The Ophiuchi Hotline is mentioned in passing in many of the stories in The Barbie Murders, which you should read first anyway, since some of the characters in there grow up and populate The Ophiuchi Hotline.

OK, so back to the book I recently reread. (Yup, somewhere around the 80% mark, I knew some of what was coming next, so I know it's a reread, but having conveniently forgotten the main plot points, like does the villain get his/her comeuppance, I could read it just like new).

Lilo has been sentenced to death for tinkering with the human genome. Permanent death, not the temporary type used for lesser crimes, where the person is regrown as a clone and their memories pumped back from before when they got up to their devilment. Her sentence gets postponed so that students of psychology get some live studies in over a summer. And then, an out-of-office politician offers to let her clone die instead of her if she will work for him. Boss Tweed is a rich Free Earther, who wants to throw the invaders off the planet. Lilo is killed escaping. Thrice. Eventually, Tweed needs her help because the Ophiuchians send a bill (which is why I named this post what I did, but OK, no more spoilers).

This is an adventure story, with plenty of hard science scenes, but also with a set of empathetic characters and a cool-eyed examination of how our culture and ethics are shaped by our technology, and vice versa.

A fun read, breathlessly fast in parts and more leisurely in others. It also has my mandatory: a happy ending.

Everyone should read more John Varley stories.
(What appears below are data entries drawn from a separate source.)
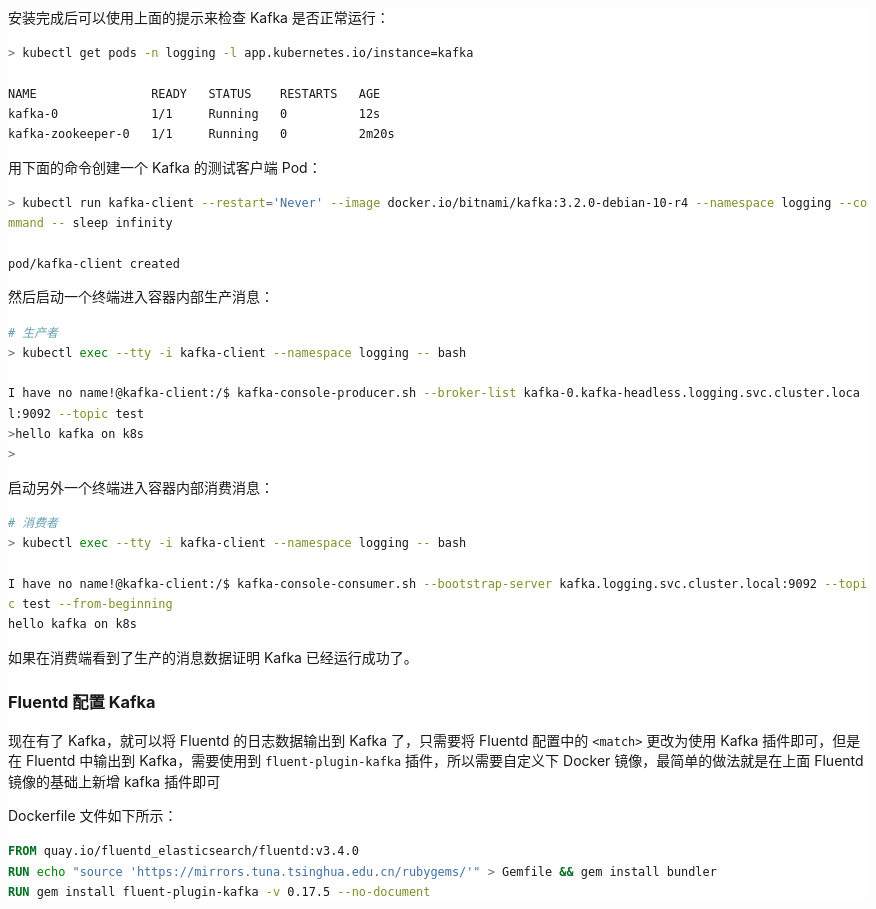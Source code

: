 安装完成后可以使用上面的提示来检查 Kafka 是否正常运行：

```bash
> kubectl get pods -n logging -l app.kubernetes.io/instance=kafka

NAME                READY   STATUS    RESTARTS   AGE
kafka-0             1/1     Running   0          12s
kafka-zookeeper-0   1/1     Running   0          2m20s
```

用下面的命令创建一个 Kafka 的测试客户端 Pod：

```bash
> kubectl run kafka-client --restart='Never' --image docker.io/bitnami/kafka:3.2.0-debian-10-r4 --namespace logging --command -- sleep infinity

pod/kafka-client created
```

然后启动一个终端进入容器内部生产消息：

```bash
# 生产者
> kubectl exec --tty -i kafka-client --namespace logging -- bash

I have no name!@kafka-client:/$ kafka-console-producer.sh --broker-list kafka-0.kafka-headless.logging.svc.cluster.local:9092 --topic test
>hello kafka on k8s
>
```

启动另外一个终端进入容器内部消费消息：

```bash
# 消费者
> kubectl exec --tty -i kafka-client --namespace logging -- bash

I have no name!@kafka-client:/$ kafka-console-consumer.sh --bootstrap-server kafka.logging.svc.cluster.local:9092 --topic test --from-beginning
hello kafka on k8s
```

如果在消费端看到了生产的消息数据证明 Kafka 已经运行成功了。

### Fluentd 配置 Kafka

现在有了 Kafka，就可以将 Fluentd 的日志数据输出到 Kafka 了，只需要将 Fluentd 配置中的 `<match>` 更改为使用 Kafka 插件即可，但是在 Fluentd 中输出到 Kafka，需要使用到 `fluent-plugin-kafka` 插件，所以需要自定义下 Docker 镜像，最简单的做法就是在上面 Fluentd 镜像的基础上新增 kafka 插件即可

Dockerfile 文件如下所示：

```dockerfile
FROM quay.io/fluentd_elasticsearch/fluentd:v3.4.0
RUN echo "source 'https://mirrors.tuna.tsinghua.edu.cn/rubygems/'" > Gemfile && gem install bundler
RUN gem install fluent-plugin-kafka -v 0.17.5 --no-document

```
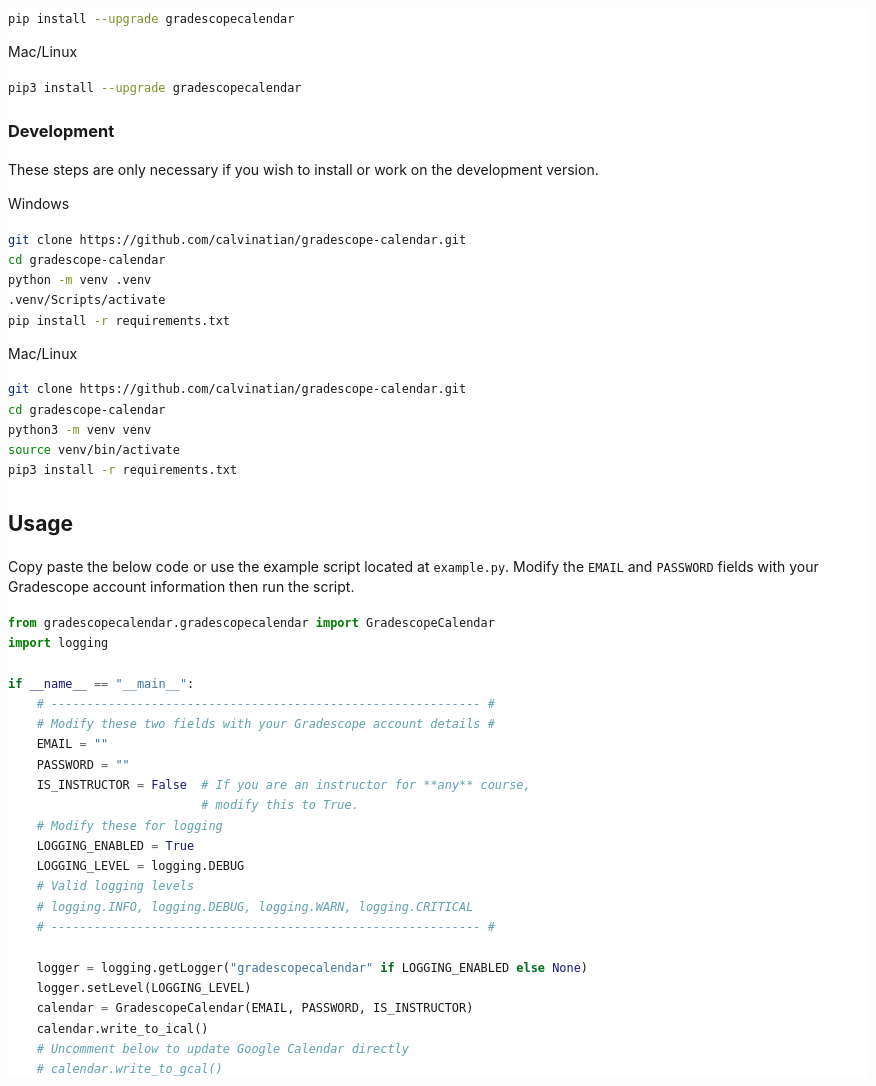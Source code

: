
 ```bash
pip install --upgrade gradescopecalendar
```

Mac/Linux

```bash
pip3 install --upgrade gradescopecalendar
```


### Development

These steps are only necessary if you wish to install or work on the development version.

Windows

```bash
git clone https://github.com/calvinatian/gradescope-calendar.git
cd gradescope-calendar
python -m venv .venv
.venv/Scripts/activate
pip install -r requirements.txt
```

Mac/Linux

```bash
git clone https://github.com/calvinatian/gradescope-calendar.git
cd gradescope-calendar
python3 -m venv venv
source venv/bin/activate
pip3 install -r requirements.txt
```

## Usage

Copy paste the below code or use the example script located at `example.py`. Modify the `EMAIL` and `PASSWORD` fields with your Gradescope account information then run the script.

```py
from gradescopecalendar.gradescopecalendar import GradescopeCalendar
import logging

if __name__ == "__main__":
    # ------------------------------------------------------------ #
    # Modify these two fields with your Gradescope account details #
    EMAIL = ""
    PASSWORD = ""
    IS_INSTRUCTOR = False  # If you are an instructor for **any** course,
                           # modify this to True.
    # Modify these for logging
    LOGGING_ENABLED = True
    LOGGING_LEVEL = logging.DEBUG
    # Valid logging levels
    # logging.INFO, logging.DEBUG, logging.WARN, logging.CRITICAL
    # ------------------------------------------------------------ #

    logger = logging.getLogger("gradescopecalendar" if LOGGING_ENABLED else None)
    logger.setLevel(LOGGING_LEVEL)
    calendar = GradescopeCalendar(EMAIL, PASSWORD, IS_INSTRUCTOR)
    calendar.write_to_ical()
    # Uncomment below to update Google Calendar directly
    # calendar.write_to_gcal()
```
They will stretch your mind, sometimes beyond its elastic limits. Which is a good thing, ok? I've liked his stories since I first came across The Barbie Murders, followed by the Titan series, which I started from the middle (I do a lot of that; books don't always hit the bookstores in India in a nice, logical fashion, especially minority genre books like science fiction) and finished only a few years ago. Like Larry Niven, John Varley has a world-spanning imagination, and all kinds of high-tech at close-to-magic levels shares paragraphs with descriptions of space, say, Saturn's rings, and spans a whole range of weird human motivations. In Niven's worldview, sanity is enforced, Earth is weird, space is deadly and space guys almost make sense. In Varley's view, sanity is not easily defined, humanity is defined more and more widely, and space is just another frontier.

No samples from The Ophiuchi Hotline this time, but here's a thrown-away line from one of the stories in The Barbie Murders: a floor is something that planet-bound people put between themselves and the planet, so that they don't fall all the way to its center. :D Doesn't that give you a totally different view of the downtrodden floor? For days after I read that, I was totally conscious of the pull of gravity towards the center of the planet, some six and a third thousand kilometres down. Every metre of it. Eventually, the sharp edge of awareness faded, and I reverted to participating in the collective consensus, where we avoid thinking of the mass and size of the planet that holds you in place while you run after a dog or something, and ignore the miracle of airplanes.

[Edit: the sample is from the story Lollipop and the Tar Baby, which had escaped my memory till now.]